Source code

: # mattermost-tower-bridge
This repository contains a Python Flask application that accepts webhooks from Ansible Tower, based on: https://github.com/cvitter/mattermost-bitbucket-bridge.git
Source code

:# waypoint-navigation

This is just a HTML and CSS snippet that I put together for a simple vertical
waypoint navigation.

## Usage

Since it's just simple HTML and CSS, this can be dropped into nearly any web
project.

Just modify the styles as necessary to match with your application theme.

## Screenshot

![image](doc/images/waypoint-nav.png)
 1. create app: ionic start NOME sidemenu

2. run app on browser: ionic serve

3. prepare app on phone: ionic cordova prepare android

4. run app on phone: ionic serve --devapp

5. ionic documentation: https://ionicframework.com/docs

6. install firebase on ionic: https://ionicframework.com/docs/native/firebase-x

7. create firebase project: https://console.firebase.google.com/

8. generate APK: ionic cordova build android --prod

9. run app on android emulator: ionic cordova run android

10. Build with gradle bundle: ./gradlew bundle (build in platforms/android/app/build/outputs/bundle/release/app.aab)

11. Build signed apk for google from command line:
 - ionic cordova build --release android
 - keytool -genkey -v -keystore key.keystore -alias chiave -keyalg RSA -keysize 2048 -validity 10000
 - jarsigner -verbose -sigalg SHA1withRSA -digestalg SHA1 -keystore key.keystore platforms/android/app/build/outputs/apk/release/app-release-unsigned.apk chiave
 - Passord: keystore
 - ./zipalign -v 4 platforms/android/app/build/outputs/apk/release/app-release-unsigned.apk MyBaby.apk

◆ Work to complete
Please return the entire listing, unchanged.

◆ Problem solution
Source code

: # mattermost-tower-bridge
This repository contains a Python Flask application that accepts webhooks from Ansible Tower, based on: https://github.com/cvitter/mattermost-bitbucket-bridge.git
Source code

:# waypoint-navigation

This is just a HTML and CSS snippet that I put together for a simple vertical
waypoint navigation.

## Usage

Since it's just simple HTML and CSS, this can be dropped into nearly any web
project.

Just modify the styles as necessary to match with your application theme.

## Screenshot

![image](doc/images/waypoint-nav.png)
 1. create app: ionic start NOME sidemenu

2. run app on browser: ionic serve

3. prepare app on phone: ionic cordova prepare android

4. run app on phone: ionic serve --devapp

5. ionic documentation: https://ionicframework.com/docs

6. install firebase on ionic: https://ionicframework.com/docs/native/firebase-x

7. create firebase project: https://console.firebase.google.com/

8. generate APK: ionic cordova build android --prod

9. run app on android emulator: ionic cordova run android

10. Build with gradle bundle: ./gradlew bundle (build in platforms/android/app/build/outputs/bundle/release/app.aab)

11. Build signed apk for google from command line:
 - ionic cordova build --release android
 - keytool -genkey -v -keystore key.keystore -alias chiave -keyalg RSA -keysize 2048 -validity 10000
 - jarsigner -verbose -sigalg SHA1withRSA -digestalg SHA1 -keystore key.keystore platforms/android/app/build/outputs/apk/release/app-release-unsigned.apk chiave
 - Passord: keystore
 - ./zipalign -v 4 platforms/android/app/build/outputs/apk/release/app-release-unsigned.apk MyBaby.apk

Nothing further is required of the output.